> [The data]
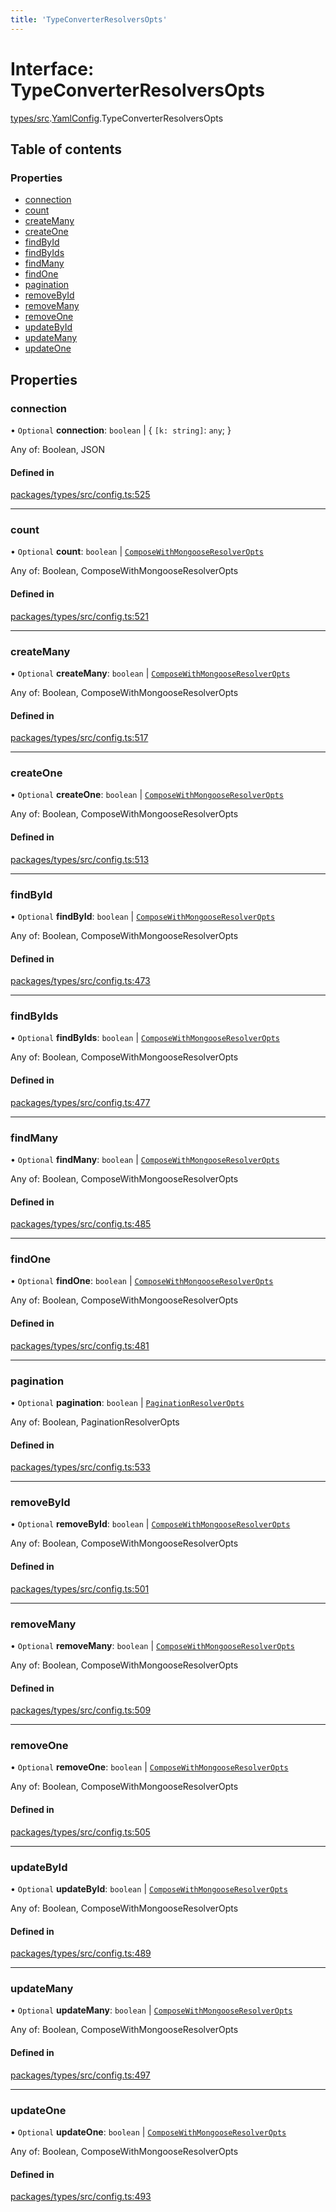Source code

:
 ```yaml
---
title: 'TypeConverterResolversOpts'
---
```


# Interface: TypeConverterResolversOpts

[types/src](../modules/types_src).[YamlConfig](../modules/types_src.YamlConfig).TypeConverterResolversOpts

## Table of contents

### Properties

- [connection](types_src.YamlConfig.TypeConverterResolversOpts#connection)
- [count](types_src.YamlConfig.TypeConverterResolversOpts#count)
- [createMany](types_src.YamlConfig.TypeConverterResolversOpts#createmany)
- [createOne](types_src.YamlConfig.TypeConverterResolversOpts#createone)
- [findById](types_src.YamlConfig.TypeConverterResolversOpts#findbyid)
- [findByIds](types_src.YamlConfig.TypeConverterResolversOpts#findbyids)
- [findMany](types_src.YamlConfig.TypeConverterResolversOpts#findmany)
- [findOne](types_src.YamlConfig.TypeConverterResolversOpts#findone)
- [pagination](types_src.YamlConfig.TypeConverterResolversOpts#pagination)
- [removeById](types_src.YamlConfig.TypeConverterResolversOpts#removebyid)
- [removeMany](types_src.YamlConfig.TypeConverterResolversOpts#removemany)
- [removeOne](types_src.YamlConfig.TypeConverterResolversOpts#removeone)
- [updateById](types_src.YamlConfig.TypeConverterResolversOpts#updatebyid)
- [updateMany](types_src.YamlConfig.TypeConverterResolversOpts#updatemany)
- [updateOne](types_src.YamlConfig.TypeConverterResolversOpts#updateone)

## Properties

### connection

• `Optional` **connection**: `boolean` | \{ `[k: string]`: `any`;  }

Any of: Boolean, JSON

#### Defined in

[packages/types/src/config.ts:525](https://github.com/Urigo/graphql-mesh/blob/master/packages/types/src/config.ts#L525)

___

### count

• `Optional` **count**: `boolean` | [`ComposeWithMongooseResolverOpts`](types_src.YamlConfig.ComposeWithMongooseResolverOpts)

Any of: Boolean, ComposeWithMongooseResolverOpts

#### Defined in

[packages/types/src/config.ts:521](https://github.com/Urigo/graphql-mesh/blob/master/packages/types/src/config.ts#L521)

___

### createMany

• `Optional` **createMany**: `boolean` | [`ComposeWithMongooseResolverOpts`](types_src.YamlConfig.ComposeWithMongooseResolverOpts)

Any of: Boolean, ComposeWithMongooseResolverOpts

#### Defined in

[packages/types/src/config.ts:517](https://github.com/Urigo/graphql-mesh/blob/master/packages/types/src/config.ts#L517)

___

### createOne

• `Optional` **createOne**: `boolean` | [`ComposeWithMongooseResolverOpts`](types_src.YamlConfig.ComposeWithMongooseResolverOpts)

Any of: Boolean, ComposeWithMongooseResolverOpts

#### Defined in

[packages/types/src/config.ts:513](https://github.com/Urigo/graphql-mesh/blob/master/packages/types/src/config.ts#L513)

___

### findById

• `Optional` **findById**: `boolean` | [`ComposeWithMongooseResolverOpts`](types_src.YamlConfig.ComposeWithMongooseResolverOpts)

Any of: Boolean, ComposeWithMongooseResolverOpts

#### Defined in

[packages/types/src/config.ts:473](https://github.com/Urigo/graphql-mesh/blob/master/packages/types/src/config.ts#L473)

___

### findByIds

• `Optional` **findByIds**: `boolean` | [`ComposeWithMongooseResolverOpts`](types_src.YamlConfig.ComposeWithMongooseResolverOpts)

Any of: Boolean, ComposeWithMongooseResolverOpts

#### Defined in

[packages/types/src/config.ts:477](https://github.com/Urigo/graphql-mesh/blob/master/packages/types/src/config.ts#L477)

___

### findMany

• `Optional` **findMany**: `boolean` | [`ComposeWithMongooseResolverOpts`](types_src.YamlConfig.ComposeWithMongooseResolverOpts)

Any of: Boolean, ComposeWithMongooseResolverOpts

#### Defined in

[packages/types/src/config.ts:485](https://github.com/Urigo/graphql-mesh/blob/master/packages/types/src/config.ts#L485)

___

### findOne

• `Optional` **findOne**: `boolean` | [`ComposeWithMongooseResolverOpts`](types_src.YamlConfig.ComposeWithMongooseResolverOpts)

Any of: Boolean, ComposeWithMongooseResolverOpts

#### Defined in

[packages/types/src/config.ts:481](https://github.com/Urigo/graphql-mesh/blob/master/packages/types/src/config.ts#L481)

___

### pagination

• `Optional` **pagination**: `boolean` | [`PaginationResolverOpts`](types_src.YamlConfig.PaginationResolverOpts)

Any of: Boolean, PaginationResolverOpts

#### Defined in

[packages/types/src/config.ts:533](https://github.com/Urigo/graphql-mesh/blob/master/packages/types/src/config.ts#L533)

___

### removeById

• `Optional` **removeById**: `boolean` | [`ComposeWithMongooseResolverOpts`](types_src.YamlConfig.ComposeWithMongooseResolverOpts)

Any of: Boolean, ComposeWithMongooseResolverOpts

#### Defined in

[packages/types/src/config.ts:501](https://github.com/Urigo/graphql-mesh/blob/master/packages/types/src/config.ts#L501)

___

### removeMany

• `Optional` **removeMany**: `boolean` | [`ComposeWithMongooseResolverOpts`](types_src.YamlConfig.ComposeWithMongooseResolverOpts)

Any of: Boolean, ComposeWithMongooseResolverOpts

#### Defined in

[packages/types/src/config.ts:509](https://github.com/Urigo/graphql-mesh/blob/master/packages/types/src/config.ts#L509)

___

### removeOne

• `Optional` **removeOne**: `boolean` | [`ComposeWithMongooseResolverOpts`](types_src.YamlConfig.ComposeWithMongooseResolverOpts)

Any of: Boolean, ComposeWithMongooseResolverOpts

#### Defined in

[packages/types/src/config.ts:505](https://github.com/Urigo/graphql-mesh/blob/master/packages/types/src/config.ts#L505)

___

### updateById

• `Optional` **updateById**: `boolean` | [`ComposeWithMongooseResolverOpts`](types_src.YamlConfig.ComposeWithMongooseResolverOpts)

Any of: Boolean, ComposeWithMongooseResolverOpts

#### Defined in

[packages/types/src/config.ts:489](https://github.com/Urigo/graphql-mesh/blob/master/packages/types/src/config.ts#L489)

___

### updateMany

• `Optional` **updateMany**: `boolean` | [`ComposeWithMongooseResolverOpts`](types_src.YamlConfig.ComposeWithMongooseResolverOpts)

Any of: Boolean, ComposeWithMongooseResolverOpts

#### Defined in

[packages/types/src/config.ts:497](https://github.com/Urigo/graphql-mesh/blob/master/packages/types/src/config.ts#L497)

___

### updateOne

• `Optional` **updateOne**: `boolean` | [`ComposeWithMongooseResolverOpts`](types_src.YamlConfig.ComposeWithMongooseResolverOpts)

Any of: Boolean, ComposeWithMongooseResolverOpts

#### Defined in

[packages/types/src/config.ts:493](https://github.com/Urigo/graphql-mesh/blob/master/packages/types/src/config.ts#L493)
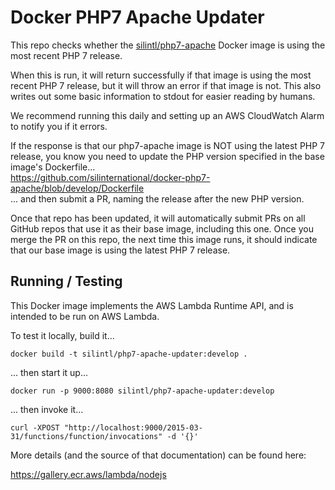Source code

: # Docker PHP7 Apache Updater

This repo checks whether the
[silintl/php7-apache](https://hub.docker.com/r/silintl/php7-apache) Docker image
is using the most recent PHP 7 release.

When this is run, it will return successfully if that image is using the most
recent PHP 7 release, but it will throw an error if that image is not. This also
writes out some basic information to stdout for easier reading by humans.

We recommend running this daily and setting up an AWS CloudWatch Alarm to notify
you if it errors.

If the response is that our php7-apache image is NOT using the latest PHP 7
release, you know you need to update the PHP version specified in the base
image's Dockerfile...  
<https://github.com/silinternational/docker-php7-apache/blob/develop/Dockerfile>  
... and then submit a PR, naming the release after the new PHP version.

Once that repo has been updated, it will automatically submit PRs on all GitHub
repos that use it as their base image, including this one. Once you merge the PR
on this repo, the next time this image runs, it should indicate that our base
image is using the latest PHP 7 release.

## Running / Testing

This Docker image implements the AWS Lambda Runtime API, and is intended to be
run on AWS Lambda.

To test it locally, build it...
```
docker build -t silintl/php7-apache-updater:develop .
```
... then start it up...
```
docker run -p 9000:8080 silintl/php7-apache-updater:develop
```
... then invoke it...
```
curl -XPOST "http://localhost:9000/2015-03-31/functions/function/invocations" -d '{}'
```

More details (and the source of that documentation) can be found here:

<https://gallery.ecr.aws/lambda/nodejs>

> [The task] Copy out, from the data above, each line where the string "submit" is present.

> [Written solution]
... and then submit a PR, naming the release after the new PHP version.
Once that repo has been updated, it will automatically submit PRs on all GitHub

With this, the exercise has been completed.